*Problem description*
Could all of the entries be written out exactly, with any pictures omitted?

*Excerpted data*
--- START ---

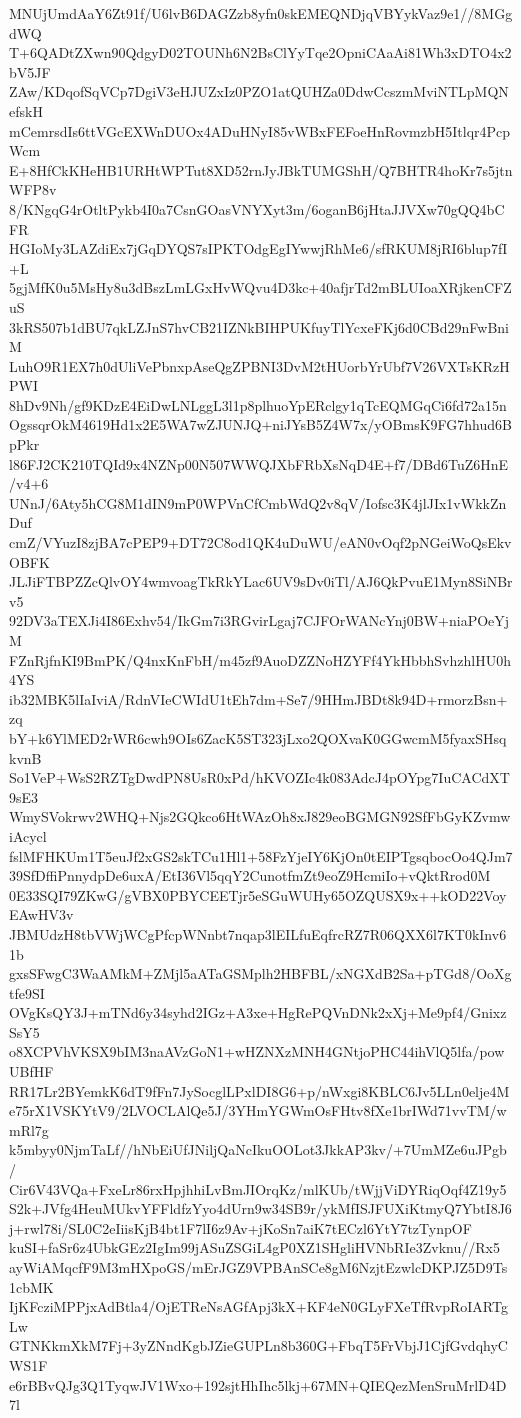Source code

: MNUjUmdAaY6Zt91f/U6lvB6DAGZzb8yfn0skEMEQNDjqVBYykVaz9e1//8MGgdWQ
T+6QADtZXwn90QdgyD02TOUNh6N2BsClYyTqe2OpniCAaAi81Wh3xDTO4x2bV5JF
ZAw/KDqofSqVCp7DgiV3eHJUZxIz0PZO1atQUHZa0DdwCcszmMviNTLpMQNefskH
mCemrsdIs6ttVGcEXWnDUOx4ADuHNyI85vWBxFEFoeHnRovmzbH5Itlqr4PcpWcm
E+8HfCkKHeHB1URHtWPTut8XD52rnJyJBkTUMGShH/Q7BHTR4hoKr7s5jtnWFP8v
8/KNgqG4rOtltPykb4I0a7CsnGOasVNYXyt3m/6oganB6jHtaJJVXw70gQQ4bCFR
HGIoMy3LAZdiEx7jGqDYQS7sIPKTOdgEgIYwwjRhMe6/sfRKUM8jRI6blup7fI+L
5gjMfK0u5MsHy8u3dBszLmLGxHvWQvu4D3kc+40afjrTd2mBLUIoaXRjkenCFZuS
3kRS507b1dBU7qkLZJnS7hvCB21IZNkBIHPUKfuyTlYcxeFKj6d0CBd29nFwBniM
LuhO9R1EX7h0dUliVePbnxpAseQgZPBNI3DvM2tHUorbYrUbf7V26VXTsKRzHPWI
8hDv9Nh/gf9KDzE4EiDwLNLggL3l1p8plhuoYpERclgy1qTcEQMGqCi6fd72a15n
OgssqrOkM4619Hd1x2E5WA7wZJUNJQ+niJYsB5Z4W7x/yOBmsK9FG7hhud6BpPkr
l86FJ2CK210TQId9x4NZNp00N507WWQJXbFRbXsNqD4E+f7/DBd6TuZ6HnE/v4+6
UNnJ/6Aty5hCG8M1dIN9mP0WPVnCfCmbWdQ2v8qV/Iofsc3K4jlJIx1vWkkZnDuf
cmZ/VYuzI8zjBA7cPEP9+DT72C8od1QK4uDuWU/eAN0vOqf2pNGeiWoQsEkvOBFK
JLJiFTBPZZcQlvOY4wmvoagTkRkYLac6UV9sDv0iTl/AJ6QkPvuE1Myn8SiNBrv5
92DV3aTEXJi4I86Exhv54/IkGm7i3RGvirLgaj7CJFOrWANcYnj0BW+niaPOeYjM
FZnRjfnKI9BmPK/Q4nxKnFbH/m45zf9AuoDZZNoHZYFf4YkHbbhSvhzhlHU0h4YS
ib32MBK5lIaIviA/RdnVIeCWIdU1tEh7dm+Se7/9HHmJBDt8k94D+rmorzBsn+zq
bY+k6YlMED2rWR6cwh9OIs6ZacK5ST323jLxo2QOXvaK0GGwcmM5fyaxSHsqkvnB
So1VeP+WsS2RZTgDwdPN8UsR0xPd/hKVOZIc4k083AdcJ4pOYpg7IuCACdXT9sE3
WmySVokrwv2WHQ+Njs2GQkco6HtWAzOh8xJ829eoBGMGN92SfFbGyKZvmwiAcycl
fslMFHKUm1T5euJf2xGS2skTCu1Hl1+58FzYjeIY6KjOn0tEIPTgsqbocOo4QJm7
39SfDffiPnnydpDe6uxA/EtI36Vl5qqY2CunotfmZt9eoZ9HcmiIo+vQktRrod0M
0E33SQI79ZKwG/gVBX0PBYCEETjr5eSGuWUHy65OZQUSX9x++kOD22VoyEAwHV3v
JBMUdzH8tbVWjWCgPfcpWNnbt7nqap3lEILfuEqfrcRZ7R06QXX6l7KT0kInv61b
gxsSFwgC3WaAMkM+ZMjl5aATaGSMplh2HBFBL/xNGXdB2Sa+pTGd8/OoXgtfe9SI
OVgKsQY3J+mTNd6y34syhd2IGz+A3xe+HgRePQVnDNk2xXj+Me9pf4/GnixzSsY5
o8XCPVhVKSX9bIM3naAVzGoN1+wHZNXzMNH4GNtjoPHC44ihVlQ5lfa/powUBfHF
RR17Lr2BYemkK6dT9fFn7JySocglLPxlDI8G6+p/nWxgi8KBLC6Jv5LLn0elje4M
e75rX1VSKYtV9/2LVOCLAlQe5J/3YHmYGWmOsFHtv8fXe1brIWd71vvTM/wmRl7g
k5mbyy0NjmTaLf//hNbEiUfJNiljQaNcIkuOOLot3JkkAP3kv/+7UmMZe6uJPgb/
Cir6V43VQa+FxeLr86rxHpjhhiLvBmJIOrqKz/mlKUb/tWjjViDYRiqOqf4Z19y5
S2k+JVfg4HeuMUkvYFFldfzYyo4dUrn9w34SB9r/ykMfISJFUXiKtmyQ7YbtI8J6
j+rwl78i/SL0C2eIiisKjB4bt1F7lI6z9Av+jKoSn7aiK7tECzl6YtY7tzTynpOF
kuSI+faSr6z4UbkGEz2IgIm99jASuZSGiL4gP0XZ1SHgliHVNbRIe3Zvknu//Rx5
ayWiAMqcfF9M3mHXpoGS/mErJGZ9VPBAnSCe8gM6NzjtEzwlcDKPJZ5D9Ts1cbMK
IjKFcziMPPjxAdBtla4/OjETReNsAGfApj3kX+KF4eN0GLyFXeTfRvpRoIARTgLw
GTNKkmXkM7Fj+3yZNndKgbJZieGUPLn8b360G+FbqT5FrVbjJ1CjfGvdqhyCWS1F
e6rBBvQJg3Q1TyqwJV1Wxo+192sjtHhIhc5lkj+67MN+QIEQezMenSruMrlD4D7l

--- END ---

*Solution below*
Source code

: MNUjUmdAaY6Zt91f/U6lvB6DAGZzb8yfn0skEMEQNDjqVBYykVaz9e1//8MGgdWQ
T+6QADtZXwn90QdgyD02TOUNh6N2BsClYyTqe2OpniCAaAi81Wh3xDTO4x2bV5JF
ZAw/KDqofSqVCp7DgiV3eHJUZxIz0PZO1atQUHZa0DdwCcszmMviNTLpMQNefskH
mCemrsdIs6ttVGcEXWnDUOx4ADuHNyI85vWBxFEFoeHnRovmzbH5Itlqr4PcpWcm
E+8HfCkKHeHB1URHtWPTut8XD52rnJyJBkTUMGShH/Q7BHTR4hoKr7s5jtnWFP8v
8/KNgqG4rOtltPykb4I0a7CsnGOasVNYXyt3m/6oganB6jHtaJJVXw70gQQ4bCFR
HGIoMy3LAZdiEx7jGqDYQS7sIPKTOdgEgIYwwjRhMe6/sfRKUM8jRI6blup7fI+L
5gjMfK0u5MsHy8u3dBszLmLGxHvWQvu4D3kc+40afjrTd2mBLUIoaXRjkenCFZuS
3kRS507b1dBU7qkLZJnS7hvCB21IZNkBIHPUKfuyTlYcxeFKj6d0CBd29nFwBniM
LuhO9R1EX7h0dUliVePbnxpAseQgZPBNI3DvM2tHUorbYrUbf7V26VXTsKRzHPWI
8hDv9Nh/gf9KDzE4EiDwLNLggL3l1p8plhuoYpERclgy1qTcEQMGqCi6fd72a15n
OgssqrOkM4619Hd1x2E5WA7wZJUNJQ+niJYsB5Z4W7x/yOBmsK9FG7hhud6BpPkr
l86FJ2CK210TQId9x4NZNp00N507WWQJXbFRbXsNqD4E+f7/DBd6TuZ6HnE/v4+6
UNnJ/6Aty5hCG8M1dIN9mP0WPVnCfCmbWdQ2v8qV/Iofsc3K4jlJIx1vWkkZnDuf
cmZ/VYuzI8zjBA7cPEP9+DT72C8od1QK4uDuWU/eAN0vOqf2pNGeiWoQsEkvOBFK
JLJiFTBPZZcQlvOY4wmvoagTkRkYLac6UV9sDv0iTl/AJ6QkPvuE1Myn8SiNBrv5
92DV3aTEXJi4I86Exhv54/IkGm7i3RGvirLgaj7CJFOrWANcYnj0BW+niaPOeYjM
FZnRjfnKI9BmPK/Q4nxKnFbH/m45zf9AuoDZZNoHZYFf4YkHbbhSvhzhlHU0h4YS
ib32MBK5lIaIviA/RdnVIeCWIdU1tEh7dm+Se7/9HHmJBDt8k94D+rmorzBsn+zq
bY+k6YlMED2rWR6cwh9OIs6ZacK5ST323jLxo2QOXvaK0GGwcmM5fyaxSHsqkvnB
So1VeP+WsS2RZTgDwdPN8UsR0xPd/hKVOZIc4k083AdcJ4pOYpg7IuCACdXT9sE3
WmySVokrwv2WHQ+Njs2GQkco6HtWAzOh8xJ829eoBGMGN92SfFbGyKZvmwiAcycl
fslMFHKUm1T5euJf2xGS2skTCu1Hl1+58FzYjeIY6KjOn0tEIPTgsqbocOo4QJm7
39SfDffiPnnydpDe6uxA/EtI36Vl5qqY2CunotfmZt9eoZ9HcmiIo+vQktRrod0M
0E33SQI79ZKwG/gVBX0PBYCEETjr5eSGuWUHy65OZQUSX9x++kOD22VoyEAwHV3v
JBMUdzH8tbVWjWCgPfcpWNnbt7nqap3lEILfuEqfrcRZ7R06QXX6l7KT0kInv61b
gxsSFwgC3WaAMkM+ZMjl5aATaGSMplh2HBFBL/xNGXdB2Sa+pTGd8/OoXgtfe9SI
OVgKsQY3J+mTNd6y34syhd2IGz+A3xe+HgRePQVnDNk2xXj+Me9pf4/GnixzSsY5
o8XCPVhVKSX9bIM3naAVzGoN1+wHZNXzMNH4GNtjoPHC44ihVlQ5lfa/powUBfHF
RR17Lr2BYemkK6dT9fFn7JySocglLPxlDI8G6+p/nWxgi8KBLC6Jv5LLn0elje4M
e75rX1VSKYtV9/2LVOCLAlQe5J/3YHmYGWmOsFHtv8fXe1brIWd71vvTM/wmRl7g
k5mbyy0NjmTaLf//hNbEiUfJNiljQaNcIkuOOLot3JkkAP3kv/+7UmMZe6uJPgb/
Cir6V43VQa+FxeLr86rxHpjhhiLvBmJIOrqKz/mlKUb/tWjjViDYRiqOqf4Z19y5
S2k+JVfg4HeuMUkvYFFldfzYyo4dUrn9w34SB9r/ykMfISJFUXiKtmyQ7YbtI8J6
j+rwl78i/SL0C2eIiisKjB4bt1F7lI6z9Av+jKoSn7aiK7tECzl6YtY7tzTynpOF
kuSI+faSr6z4UbkGEz2IgIm99jASuZSGiL4gP0XZ1SHgliHVNbRIe3Zvknu//Rx5
ayWiAMqcfF9M3mHXpoGS/mErJGZ9VPBAnSCe8gM6NzjtEzwlcDKPJZ5D9Ts1cbMK
IjKFcziMPPjxAdBtla4/OjETReNsAGfApj3kX+KF4eN0GLyFXeTfRvpRoIARTgLw
GTNKkmXkM7Fj+3yZNndKgbJZieGUPLn8b360G+FbqT5FrVbjJ1CjfGvdqhyCWS1F
e6rBBvQJg3Q1TyqwJV1Wxo+192sjtHhIhc5lkj+67MN+QIEQezMenSruMrlD4D7l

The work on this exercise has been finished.